━━━ SOURCE MATERIAL

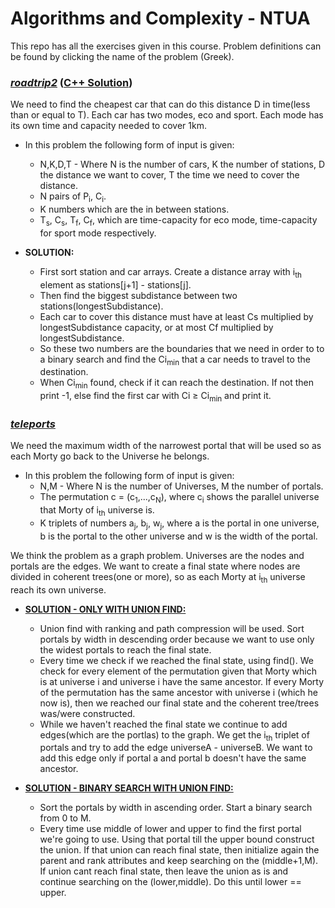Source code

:# Algorithms and Complexity - NTUA

This repo has all the exercises given in this course. Problem definitions can be found by clicking the name of the problem (Greek).

### _[roadtrip2](https://github.com/BeenCoding/Algo-NTUA/blob/main/lab01.pdf)_ ([C++ Solution](https://github.com/BeenCoding/Algo-NTUA/blob/main/roadtrip2/roadtrip2.cpp))
We need to find the cheapest car that can do this distance D in time(less than or equal to T). Each car has two modes, eco and sport. Each mode has its own time and capacity needed to cover 1km.
* In this problem the following form of input is given:
  * N,K,D,T - Where N is the number of cars, K the number of stations, D the distance we want to cover, T the time we need to cover the distance.
  * N pairs of P<sub>i</sub>, C<sub>i</sub>.
  * K numbers which are the in between stations.
  * T<sub>s</sub>, C<sub>s</sub>, T<sub>f</sub>, C<sub>f</sub>, which are time-capacity for eco mode, time-capacity for sport mode respectively.
 
* **SOLUTION:** 
  * First sort station and car arrays. Create a distance array with i<sub>th</sub> element as stations[j+1] - stations[j].
  * Then find the biggest subdistance between two stations(longestSubdistance).
  * Each car to cover this distance must have at least Cs multiplied by longestSubdistance capacity, or at most Cf multiplied by longestSubdistance.
  * So these two numbers are the boundaries that we need in order to to a binary search and find the Ci<sub>min</sub> that a car needs to travel to the destination.
  * When Ci<sub>min</sub> found, check if it can reach the destination. If not then print -1, else find the first car with Ci ≥ Ci<sub>min</sub> and print it.
  
### _[teleports](https://github.com/BeenCoding/Algo-NTUA/blob/main/lab01.pdf)_
We need the maximum width of the narrowest portal that will be used so as each Morty go back to the Universe he belongs.
* In this problem the following form of input is given:
  * N,M - Where N is the number of Universes, M the number of portals.
  * The permutation c = (c<sub>1</sub>,...,c<sub>N</sub>), where c<sub>i</sub> shows the parallel universe that Morty of i<sub>th</sub> universe is.
  * K triplets of numbers a<sub>j</sub>, b<sub>j</sub>, w<sub>j</sub>, where a is the portal in one universe, b is the portal to the other universe and w is the width of the portal.

We think the problem as a graph problem. Universes are the nodes and portals are the edges. We want to create a final state where nodes are divided in coherent trees(one or more), so as each Morty at i<sub>th</sub> universe reach its own universe.

* **[SOLUTION - ONLY WITH UNION FIND:](https://github.com/BeenCoding/Algo-NTUA/blob/main/teleports/teleports.cpp)** 
  * Union find with ranking and path compression will be used. Sort portals by width in descending order because we want to use only the widest portals to reach the final state.
  * Every time we check if we reached the final state, using find(). We check for every element of the permutation given that Morty which is at universe i and universe i have the same ancestor. If every Morty of the permutation has the same ancestor with universe i (which he now is), then we reached our final state and the coherent tree/trees was/were constructed.
  * While we haven't reached the final state we continue to add edges(which are the portlas) to the graph. We get the i<sub>th</sub> triplet of portals and try to add the edge universeA - universeB. We want to add this edge only if portal a and portal b doesn't have the same ancestor.

* **[SOLUTION - BINARY SEARCH WITH UNION FIND:](https://github.com/BeenCoding/Algo-NTUA/blob/main/teleports/teleports-opt.cpp)**
  * Sort the portals by width in ascending order. Start a binary search from 0 to M.
  * Every time use middle of lower and upper to find the first portal we're going to use. Using that portal till the upper bound construct the union. If that union can reach final state, then initialize again the parent and rank attributes and keep searching on the (middle+1,M). If union cant reach final state, then leave the union as is and continue searching on the (lower,middle). Do this until lower == upper.
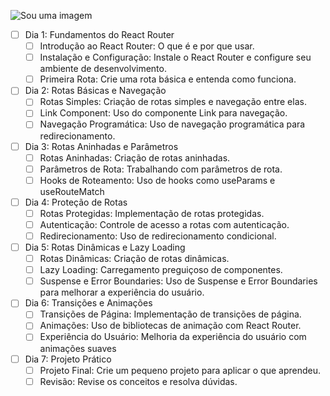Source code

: ![Sou uma imagem](https://i.pinimg.com/736x/9d/a5/da/9da5daf894756f7bafcecfd184180868.jpg)  


- [ ] Dia 1: Fundamentos do React Router
	- [ ] Introdução ao React Router: O que é e por que usar.
	- [ ] Instalação e Configuração: Instale o React Router e configure seu ambiente de desenvolvimento.
	- [ ] Primeira Rota: Crie uma rota básica e entenda como funciona.
- [ ] Dia 2: Rotas Básicas e Navegação
	- [ ] Rotas Simples: Criação de rotas simples e navegação entre elas.  
	- [ ] Link Component: Uso do componente Link para navegação.  
	- [ ] Navegação Programática: Uso de navegação programática para redirecionamento.
- [ ] Dia 3: Rotas Aninhadas e Parâmetros
	- [ ] Rotas Aninhadas: Criação de rotas aninhadas.  
	- [ ] Parâmetros de Rota: Trabalhando com parâmetros de rota.  
	- [ ] Hooks de Roteamento: Uso de hooks como useParams e useRouteMatch
- [ ] Dia 4: Proteção de Rotas
	- [ ] Rotas Protegidas: Implementação de rotas protegidas.  
	- [ ] Autenticação: Controle de acesso a rotas com autenticação.  
	- [ ] Redirecionamento: Uso de redirecionamento condicional.
- [ ] Dia 5: Rotas Dinâmicas e Lazy Loading
	- [ ] Rotas Dinâmicas: Criação de rotas dinâmicas.  
	- [ ] Lazy Loading: Carregamento preguiçoso de componentes.  
	- [ ] Suspense e Error Boundaries: Uso de Suspense e Error Boundaries para melhorar a experiência do usuário.
- [ ] Dia 6: Transições e Animações
	- [ ] Transições de Página: Implementação de transições de página.  
	- [ ] Animações: Uso de bibliotecas de animação com React Router.  
	- [ ] Experiência do Usuário: Melhoria da experiência do usuário com animações suaves
- [ ] Dia 7: Projeto Prático
	- [ ] Projeto Final: Crie um pequeno projeto para aplicar o que aprendeu.  
	- [ ] Revisão: Revise os conceitos e resolva dúvidas.
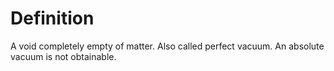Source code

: # Definition

A void completely empty of matter. Also called perfect vacuum. An
absolute vacuum is not obtainable.
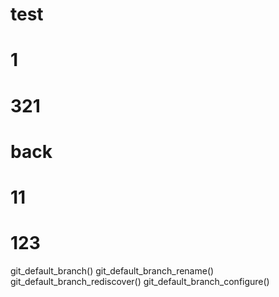 # test
# 1
# 321
# back
# 11
# 123
git_default_branch()
git_default_branch_rename()
git_default_branch_rediscover()
git_default_branch_configure()
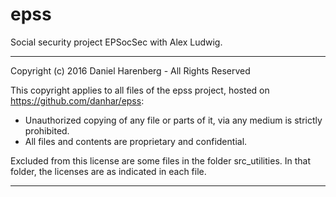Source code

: # epss
Social security project EPSocSec with Alex Ludwig.

*************************************************************************
Copyright (c) 2016 Daniel Harenberg - All Rights Reserved

This copyright applies to all files of the epss project, hosted on
https://github.com/danhar/epss:
* Unauthorized copying of any file or parts of it, via any medium is strictly prohibited.
* All files and contents are proprietary and confidential.

Excluded from this license are some files in the folder src_utilities.
In that folder, the licenses are as indicated in each file.
*************************************************************************
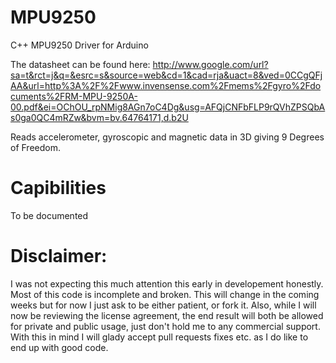MPU9250
=======

C++ MPU9250 Driver for Arduino

The datasheet can be found here: http://www.google.com/url?sa=t&rct=j&q=&esrc=s&source=web&cd=1&cad=rja&uact=8&ved=0CCgQFjAA&url=http%3A%2F%2Fwww.invensense.com%2Fmems%2Fgyro%2Fdocuments%2FRM-MPU-9250A-00.pdf&ei=OChOU_rpNMig8AGn7oC4Dg&usg=AFQjCNFbFLP9rQVhZPSQbAs0ga0QC4mRZw&bvm=bv.64764171,d.b2U

Reads accelerometer, gyroscopic and magnetic data in 3D giving 9 Degrees of Freedom.

Capibilities
======================
To be documented

Disclaimer:
===============

I was not expecting this much attention this early in developement honestly. Most of this code is incomplete and broken. This will change in the coming weeks but for now I just ask to be either patient, or fork it. Also, while I will now be reviewing the license agreement, the end result will both be allowed for private and public usage, just don't hold me to any commercial support. With this in mind I will glady accept pull requests fixes etc. as I do like to end up with good code.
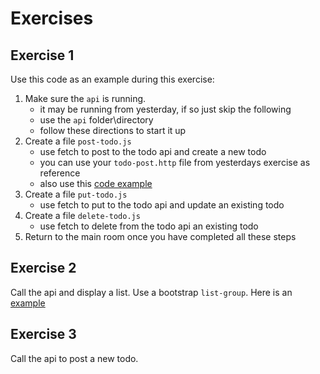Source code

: # Exercises

## Exercise 1

Use this code as an example during this exercise:

1. Make sure the `api` is running.
   - it may be running from yesterday, if so just skip the following
   - use the `api` folder\directory
   - follow these directions to start it up
1. Create a file `post-todo.js`
   - use fetch to post to the todo api and create a new todo
   - you can use your `todo-post.http` file from yesterdays exercise as reference
   - also use this [code example](https://github.com/craigmckeachie/fall2024-workbook7/blob/main/demos/fetch-method-post-async-await.js)
1. Create a file `put-todo.js`
   - use fetch to put to the todo api and update an existing todo
1. Create a file `delete-todo.js`
   - use fetch to delete from the todo api an existing todo
1. Return to the main room once you have completed all these steps

## Exercise 2

Call the api and display a list.
Use a bootstrap `list-group`. Here is an [example](https://getbootstrap.com/docs/5.3/components/list-group/#checkboxes-and-radios)

## Exercise 3
Call the api to post a new todo.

━━━━━━

**INSTRUCTIONS FOR THE TASK:** To complete this exercise, transcribe exactly the lines above from the one that holds "This copyright applies" through the one that holds "- use fetch to put". Pictures stay out.

**SOLVED EXERCISE:**
This copyright applies to all files of the epss project, hosted on
https://github.com/danhar/epss:
* Unauthorized copying of any file or parts of it, via any medium is strictly prohibited.
* All files and contents are proprietary and confidential.

Excluded from this license are some files in the folder src_utilities.
In that folder, the licenses are as indicated in each file.
*************************************************************************
MPU9250
=======

C++ MPU9250 Driver for Arduino

The datasheet can be found here: http://www.google.com/url?sa=t&rct=j&q=&esrc=s&source=web&cd=1&cad=rja&uact=8&ved=0CCgQFjAA&url=http%3A%2F%2Fwww.invensense.com%2Fmems%2Fgyro%2Fdocuments%2FRM-MPU-9250A-00.pdf&ei=OChOU_rpNMig8AGn7oC4Dg&usg=AFQjCNFbFLP9rQVhZPSQbAs0ga0QC4mRZw&bvm=bv.64764171,d.b2U

Reads accelerometer, gyroscopic and magnetic data in 3D giving 9 Degrees of Freedom.

Capibilities
======================
To be documented

Disclaimer:
===============

I was not expecting this much attention this early in developement honestly. Most of this code is incomplete and broken. This will change in the coming weeks but for now I just ask to be either patient, or fork it. Also, while I will now be reviewing the license agreement, the end result will both be allowed for private and public usage, just don't hold me to any commercial support. With this in mind I will glady accept pull requests fixes etc. as I do like to end up with good code.
Source code

: # Exercises

## Exercise 1

Use this code as an example during this exercise:

1. Make sure the `api` is running.
   - it may be running from yesterday, if so just skip the following
   - use the `api` folder\directory
   - follow these directions to start it up
1. Create a file `post-todo.js`
   - use fetch to post to the todo api and create a new todo
   - you can use your `todo-post.http` file from yesterdays exercise as reference
   - also use this [code example](https://github.com/craigmckeachie/fall2024-workbook7/blob/main/demos/fetch-method-post-async-await.js)
1. Create a file `put-todo.js`
   - use fetch to put to the todo api and update an existing todo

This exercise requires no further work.